I’m also passionate about music. Recently, a friend and I have started a Medium publication called 12 Songs. We interview various folks in the music industry about what 12 songs have influenced their lives, write about it, and design accompanying imagery.
DR: You have the day off. What can we find you doing?
OR: There is almost a 100 percent chance I'll be outside — either at the beach, on my roof, or on a bike. If it’s cold, I’m listening to live music, scoping out sample sales, or eating at a new restaurant with friends.
DR: Which blogs, websites, or apps to you check every day and why?
OR: I like Instagram for home decor and illustration inspiration. When I get to work, I look through the latest Think with Google articles (the primary client at my day job). I love The Infatuation to keep up to date on new bars and restaurants. Lastly, I browse Spotify and choose which playlist or artist I’m feeling that day.
DR: What designers or brands speak to you and why?
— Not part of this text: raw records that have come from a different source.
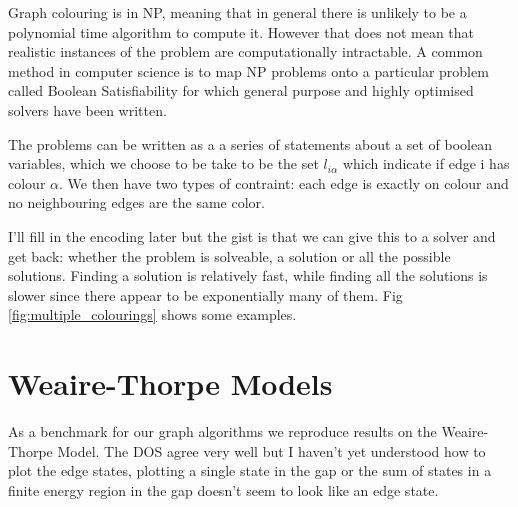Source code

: Graph colouring is in NP, meaning that in general there is unlikely to be a polynomial time algorithm to compute it. However that does not mean that realistic instances of the problem are computationally intractable. A common method in computer science is to map NP problems onto a particular problem called Boolean Satisfiability for which general purpose and highly optimised solvers have been written.

The problems can be written as a a series of statements about a set of boolean variables, which we choose to be take to be the set \(l_{i\alpha}\) which indicate if edge i has colour \(\alpha\). We then have two types of contraint: each edge is exactly on colour and no neighbouring edges are the same color. 

I'll fill in the encoding later but the gist is that we can give this to a solver and get back: whether the problem is solveable, a solution or all the possible solutions. Finding a solution is relatively fast, while finding all the solutions is slower since there appear to be exponentially many of them. Fig \ref{fig:multiple_colourings} shows some examples. 




\section{Weaire-Thorpe Models}
As a benchmark for our graph algorithms we reproduce results on the Weaire-Thorpe Model. The DOS agree very well but I haven't yet understood how to plot the edge states, plotting a single state in the gap or the sum of states in a finite energy region in the gap doesn't seem to look like an edge state.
OR: There are these two illustrators — Batabasta and Owen Davey — who I always keep up to date on and draw inspiration from. I’ve also recently discovered The Pudding, a collection of visual essays that have amazing infographic work. I also love the clothing brand Scotch & Soda. Their pieces are unique and unexpected, and their website, emails, and overall design is beautiful and whimsical.
DR: Tell us about your first big project. What did you wish you knew before you started, and what did you learn coming out the other side of it?
OR: One of my first big projects was designing a responsive infographic for a well-known client to encourage tourism for the city of Atlanta. It consisted of lots of little illustrations showing the top things to do in Atlanta. The responsive aspect meant designing for three different specs: mobile, tablet, and desktop. I had to ensure the graphics were all optimized for the platform. After I created the three static designs, I worked with a developer exporting assets and directing the layout as he coded what ultimately ended up being a web page. Before starting, I had not collaborated with a developer and learned more about best practices for efficiency. Since then, I have used what I learned and created more responsive infographics.
DR: What advice do you have for graphic designers that are new in their career but looking to grow?
OR: Don’t be afraid to go out of your comfort zone and push boundaries. We all start somewhere and all know how to use the programs, but what makes you stand out is what you create with them. What has helped me improve my work is executing the most outlandish and unique idea, which helps open my creativity and do things that don’t feel natural.
DR: Any final thoughts, comments, or words of wisdom you’d like to share with someone in the industry?
OR: Surround yourself with things that inspire you and talented people.